Personal Injury Claims Involving Minors and Court Approval
When a minor sustains injuries giving rise to a personal injury claim, the legal process diverges significantly from claims involving adult plaintiffs. Minors lack the legal capacity to enter binding contracts or authorize settlements on their own behalf, which triggers a mandatory layer of judicial oversight in most U.S. jurisdictions. This page covers the structural requirements, procedural mechanics, common claim types, and the decision boundaries courts apply when evaluating minor settlements.
Definition and scope
A minor, defined under most U.S. state codes as a person under the age of 18, is considered legally incompetent to enter into enforceable agreements — including settlement agreements resolving personal injury claims. This incapacity is not a procedural technicality; it is a substantive protection rooted in common law and codified across state statutes. Because a settlement permanently extinguishes future legal rights, courts exercise parens patriae authority — the sovereign's power to protect those who cannot protect themselves — to review and approve any compromise of a minor's claim before it becomes binding.

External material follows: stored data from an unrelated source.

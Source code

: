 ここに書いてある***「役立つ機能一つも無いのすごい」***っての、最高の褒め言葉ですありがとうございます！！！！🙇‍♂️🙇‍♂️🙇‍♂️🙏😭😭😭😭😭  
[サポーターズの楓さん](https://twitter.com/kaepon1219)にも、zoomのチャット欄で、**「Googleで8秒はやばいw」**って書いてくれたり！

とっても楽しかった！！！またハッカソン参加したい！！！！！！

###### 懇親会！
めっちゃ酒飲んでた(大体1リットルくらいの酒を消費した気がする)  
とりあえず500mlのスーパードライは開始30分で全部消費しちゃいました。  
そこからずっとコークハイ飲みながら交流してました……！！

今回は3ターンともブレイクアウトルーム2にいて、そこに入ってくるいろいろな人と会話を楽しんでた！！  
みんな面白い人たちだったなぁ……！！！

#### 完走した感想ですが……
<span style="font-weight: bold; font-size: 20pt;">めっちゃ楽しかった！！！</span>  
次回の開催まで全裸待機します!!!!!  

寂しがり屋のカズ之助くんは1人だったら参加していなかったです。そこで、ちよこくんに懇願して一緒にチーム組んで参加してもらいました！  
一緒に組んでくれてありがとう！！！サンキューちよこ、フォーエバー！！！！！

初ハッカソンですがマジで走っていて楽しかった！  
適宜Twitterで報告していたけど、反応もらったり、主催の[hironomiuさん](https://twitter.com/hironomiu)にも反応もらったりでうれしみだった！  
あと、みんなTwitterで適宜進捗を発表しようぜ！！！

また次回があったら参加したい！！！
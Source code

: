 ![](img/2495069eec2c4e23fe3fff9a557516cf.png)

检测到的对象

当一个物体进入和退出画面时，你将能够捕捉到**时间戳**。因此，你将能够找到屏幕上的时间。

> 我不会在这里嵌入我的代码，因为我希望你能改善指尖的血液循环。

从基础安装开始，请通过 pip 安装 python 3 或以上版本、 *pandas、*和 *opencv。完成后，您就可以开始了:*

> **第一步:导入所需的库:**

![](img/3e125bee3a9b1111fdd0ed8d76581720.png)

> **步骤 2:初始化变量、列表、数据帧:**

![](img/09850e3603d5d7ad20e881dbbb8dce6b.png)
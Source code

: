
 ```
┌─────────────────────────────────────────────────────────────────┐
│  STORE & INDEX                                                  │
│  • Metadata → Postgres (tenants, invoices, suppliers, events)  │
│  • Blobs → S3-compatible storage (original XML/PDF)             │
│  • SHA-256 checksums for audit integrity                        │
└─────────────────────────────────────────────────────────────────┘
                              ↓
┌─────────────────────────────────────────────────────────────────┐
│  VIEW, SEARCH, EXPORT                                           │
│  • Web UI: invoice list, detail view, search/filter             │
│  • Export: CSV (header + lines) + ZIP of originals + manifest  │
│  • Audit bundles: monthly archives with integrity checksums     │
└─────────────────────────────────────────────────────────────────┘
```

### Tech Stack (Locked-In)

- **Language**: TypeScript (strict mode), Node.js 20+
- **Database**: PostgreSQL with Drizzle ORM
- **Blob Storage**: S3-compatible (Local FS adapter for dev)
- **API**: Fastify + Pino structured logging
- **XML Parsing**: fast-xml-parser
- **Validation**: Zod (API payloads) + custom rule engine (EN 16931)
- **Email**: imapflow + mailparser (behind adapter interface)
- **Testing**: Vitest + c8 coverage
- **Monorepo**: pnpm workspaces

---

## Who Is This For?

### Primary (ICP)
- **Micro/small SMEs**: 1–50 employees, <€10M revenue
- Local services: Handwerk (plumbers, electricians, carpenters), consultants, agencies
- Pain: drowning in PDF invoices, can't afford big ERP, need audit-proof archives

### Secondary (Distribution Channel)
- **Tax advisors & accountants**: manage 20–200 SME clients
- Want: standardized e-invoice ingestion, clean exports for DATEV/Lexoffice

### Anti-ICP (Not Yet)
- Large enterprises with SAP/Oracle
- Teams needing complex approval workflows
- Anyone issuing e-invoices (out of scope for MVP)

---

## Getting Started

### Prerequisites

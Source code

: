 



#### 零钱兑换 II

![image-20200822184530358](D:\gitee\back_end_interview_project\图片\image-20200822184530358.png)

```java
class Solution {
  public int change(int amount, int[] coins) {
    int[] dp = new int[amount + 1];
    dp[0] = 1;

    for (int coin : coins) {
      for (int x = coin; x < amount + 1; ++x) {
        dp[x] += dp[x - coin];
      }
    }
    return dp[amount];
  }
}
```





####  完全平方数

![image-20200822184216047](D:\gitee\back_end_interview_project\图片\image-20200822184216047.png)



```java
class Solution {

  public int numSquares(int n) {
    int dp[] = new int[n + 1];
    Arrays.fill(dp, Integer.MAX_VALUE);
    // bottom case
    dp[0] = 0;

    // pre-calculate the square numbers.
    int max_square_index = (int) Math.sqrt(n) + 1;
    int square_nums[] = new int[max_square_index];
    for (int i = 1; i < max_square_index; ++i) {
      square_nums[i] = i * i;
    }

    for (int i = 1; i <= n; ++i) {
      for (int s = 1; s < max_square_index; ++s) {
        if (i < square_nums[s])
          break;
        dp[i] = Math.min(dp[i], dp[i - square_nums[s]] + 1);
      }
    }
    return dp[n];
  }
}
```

The scope of court approval requirements extends broadly. Structured or lump-sum settlements, releases of liability, covenant-not-to-sue agreements, and dismissals with prejudice in exchange for consideration all typically require approval when a minor is the injured party. The statute of limitations for personal injury claims is also affected: most states toll (pause) the limitations period while the plaintiff remains a minor, allowing the claim to be brought within a fixed window after the minor reaches majority — commonly 1 to 3 years after the 18th birthday, depending on the state.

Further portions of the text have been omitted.